Effectivement, votre programme, tout comme vos deux albums The Celtic Viol et The Celtic Viol II, est organisé en différents sets, répertoires, instruments mais aussi accords.

Ce programme, qui s’appelle « Man & Nature: Musical Humors and Landscapes in the English, Irish, Scottish and American Traditions » (« Homme et nature : humeurs musicales et paysages dans les traditions anglaises, irlandaises, écossaises et américaines »), est en effet organisé en sets, déterminés par l’origine des pièces.

Dans le set Caledonia, tout est dans la même tonalité de si mineur, comme l’oeuvre centrale : Caledonia’s Wail de Simon Fraser (1773- 1852), un lamento pour le grand compositeur écossais Niel Gow (1727-1807), dont nous jouons le magnifique Lament for the Death of his Second Wife.

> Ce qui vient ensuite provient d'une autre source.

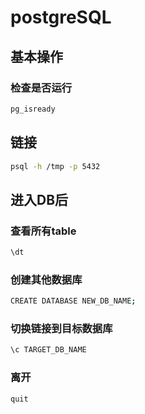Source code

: # postgreSQL
## 基本操作

### 检查是否运行
```bash
pg_isready
```

## 链接
```bash
psql -h /tmp -p 5432
```

## 进入DB后
### 查看所有table
```bash
\dt
```

### 创建其他数据库
```bash
CREATE DATABASE NEW_DB_NAME;
```

### 切换链接到目标数据库
```bash
\c TARGET_DB_NAME
```

### 离开
```bash
quit
```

Le set Flowers of Edinburgh a un caractère plus vivant, c’est chanté, il y a des gigues. Dans les sets Musicall Humors, où l’on trouve des pièces de Tobias Hume (1579-1645), il y a un bourdon et j’accorde mon dessus de viole comme un luth.

Dans le set The Bells (les Cloches), je désaccorde la viole, et je joue en pizzicato avec les doigts de la main gauche.

Dans le set Donegal, dont le nom vient d’une région du nord de l’Irlande, on retrouve les grands maîtres du XVIIe siècle : Turlough O’Carolan (1670-1738) et Francis O’Neill (1848-1936), dont j’ai trouvé les sources dans des collections américaines.

Également lié aux États-Unis, le set Lord Moira comprend des pièces provenant du Ryan’s Mammoth Collection, un volume de plus de 1000 oeuvres publié à Boston en 1883. Ici, j’accorde la viole comme une cornemuse, pour chercher une sonorité un peu similaire.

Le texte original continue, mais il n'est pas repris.